Ubisoft va fermer ses studios de Winnipeg et de Belgrade et s’apprête à virer 380 personnes
On a bien ri le temps d’une période de Summer Game Fest particulièrement riche en annonces surprenantes, mais désormais, la bamboche, c’est terminé. La cruelle vérité du marché nous rattrape par le col et nous rappelle que l’industrie est toujours ce qu’elle est, avec des grands groupes qui continuent de licencier par centaines. Alors que XBOX s’apprête à déclencher un nouveau plan économique, joli terme pour dire qu’il va mettre à la porte plein de monde, Ubisoft continue sa déchéance en fermant deux autres de ses studios.
Ubisoft continue de plonger
Selon le journal Les Échos, Ubisoft va donc supprimer 380 emplois.

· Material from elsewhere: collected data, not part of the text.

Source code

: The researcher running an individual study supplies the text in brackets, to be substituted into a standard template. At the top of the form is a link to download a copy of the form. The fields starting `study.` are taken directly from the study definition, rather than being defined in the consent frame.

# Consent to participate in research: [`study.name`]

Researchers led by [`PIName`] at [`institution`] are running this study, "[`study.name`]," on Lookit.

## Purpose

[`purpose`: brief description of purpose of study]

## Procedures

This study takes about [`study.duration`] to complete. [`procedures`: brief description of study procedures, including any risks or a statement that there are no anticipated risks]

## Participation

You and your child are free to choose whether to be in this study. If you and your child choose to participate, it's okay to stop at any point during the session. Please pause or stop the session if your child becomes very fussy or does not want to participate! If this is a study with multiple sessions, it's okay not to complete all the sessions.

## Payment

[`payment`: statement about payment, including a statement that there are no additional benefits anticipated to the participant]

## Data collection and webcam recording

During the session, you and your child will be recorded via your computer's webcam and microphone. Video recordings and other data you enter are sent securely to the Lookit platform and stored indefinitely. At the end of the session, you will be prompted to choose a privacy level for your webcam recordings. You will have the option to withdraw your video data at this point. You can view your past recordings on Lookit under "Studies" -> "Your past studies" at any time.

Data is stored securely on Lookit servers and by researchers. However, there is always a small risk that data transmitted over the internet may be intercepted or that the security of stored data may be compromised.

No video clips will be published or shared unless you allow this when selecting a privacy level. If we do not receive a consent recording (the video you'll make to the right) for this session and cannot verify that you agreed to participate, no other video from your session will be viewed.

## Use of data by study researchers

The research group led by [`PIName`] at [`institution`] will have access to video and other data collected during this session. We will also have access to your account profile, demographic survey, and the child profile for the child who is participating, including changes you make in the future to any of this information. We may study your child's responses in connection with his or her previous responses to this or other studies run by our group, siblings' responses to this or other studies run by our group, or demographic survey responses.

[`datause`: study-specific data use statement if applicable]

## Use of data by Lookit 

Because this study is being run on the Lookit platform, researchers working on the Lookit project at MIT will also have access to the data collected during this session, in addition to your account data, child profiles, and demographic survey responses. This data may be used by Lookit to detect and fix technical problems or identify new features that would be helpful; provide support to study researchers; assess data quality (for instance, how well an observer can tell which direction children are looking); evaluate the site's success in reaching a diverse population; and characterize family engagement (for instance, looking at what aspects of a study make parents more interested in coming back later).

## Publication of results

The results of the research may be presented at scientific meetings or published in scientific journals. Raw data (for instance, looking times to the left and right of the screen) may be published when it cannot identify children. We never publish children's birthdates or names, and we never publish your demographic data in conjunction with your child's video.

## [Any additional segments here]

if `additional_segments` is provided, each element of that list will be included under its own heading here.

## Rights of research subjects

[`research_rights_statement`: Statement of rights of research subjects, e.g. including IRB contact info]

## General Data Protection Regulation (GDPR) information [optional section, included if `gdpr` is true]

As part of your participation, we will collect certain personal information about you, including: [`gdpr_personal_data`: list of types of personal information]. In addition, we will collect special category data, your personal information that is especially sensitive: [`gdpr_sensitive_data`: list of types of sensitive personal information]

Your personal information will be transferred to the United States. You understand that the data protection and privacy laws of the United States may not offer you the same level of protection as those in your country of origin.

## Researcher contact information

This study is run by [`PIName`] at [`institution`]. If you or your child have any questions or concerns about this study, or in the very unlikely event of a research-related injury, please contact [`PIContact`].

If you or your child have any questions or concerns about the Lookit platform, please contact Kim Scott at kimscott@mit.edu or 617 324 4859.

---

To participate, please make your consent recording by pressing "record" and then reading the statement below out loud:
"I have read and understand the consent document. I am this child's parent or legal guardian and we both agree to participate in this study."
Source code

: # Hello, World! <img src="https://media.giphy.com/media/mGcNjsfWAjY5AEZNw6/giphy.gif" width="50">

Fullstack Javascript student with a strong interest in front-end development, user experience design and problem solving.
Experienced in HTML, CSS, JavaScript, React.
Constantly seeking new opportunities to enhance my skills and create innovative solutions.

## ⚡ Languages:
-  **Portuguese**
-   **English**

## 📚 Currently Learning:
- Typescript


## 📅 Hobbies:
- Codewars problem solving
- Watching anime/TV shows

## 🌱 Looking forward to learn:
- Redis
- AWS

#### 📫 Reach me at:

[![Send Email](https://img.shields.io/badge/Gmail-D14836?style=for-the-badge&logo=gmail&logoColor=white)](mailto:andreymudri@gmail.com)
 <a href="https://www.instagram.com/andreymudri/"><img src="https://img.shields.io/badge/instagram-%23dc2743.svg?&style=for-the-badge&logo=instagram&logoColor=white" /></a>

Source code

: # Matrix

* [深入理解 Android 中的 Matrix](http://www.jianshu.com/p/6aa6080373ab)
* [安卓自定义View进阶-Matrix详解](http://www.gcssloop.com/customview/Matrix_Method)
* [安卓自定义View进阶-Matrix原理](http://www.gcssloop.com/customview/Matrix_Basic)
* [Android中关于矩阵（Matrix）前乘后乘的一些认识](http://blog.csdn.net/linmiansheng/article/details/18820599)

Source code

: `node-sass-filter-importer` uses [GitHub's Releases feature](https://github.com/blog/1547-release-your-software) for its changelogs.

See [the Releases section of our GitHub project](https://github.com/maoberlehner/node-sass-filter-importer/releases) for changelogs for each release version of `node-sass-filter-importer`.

Cette mesure va surtout affecter les studios de Winnipeg au Canada et de Belgrade en Serbie, qui vont fermer leurs portes. Le studio de Winnipeg servait avant tout de studio de support sur les moteurs maison d’Ubisoft, tandis que celui de Belgrade était plus spécialisé dans le fait d’apporter les jeux d’Ubisoft sur PC ou sur de nouvelles plateformes, dont Stadia.
Ces studios ne sont évidemment pas les seuls concernés puisque ce plan de licenciements touche de nombreuses équipes, dont celle de Barcelone. Le studio va subir une restructuration, qui a pour but de le faire se recentrer sur la licence Rainbow Six. On imagine que ses propres projets AAA non annoncés sont mis à la poubelle s’ils n’entrent pas dans le cadre de cette licence.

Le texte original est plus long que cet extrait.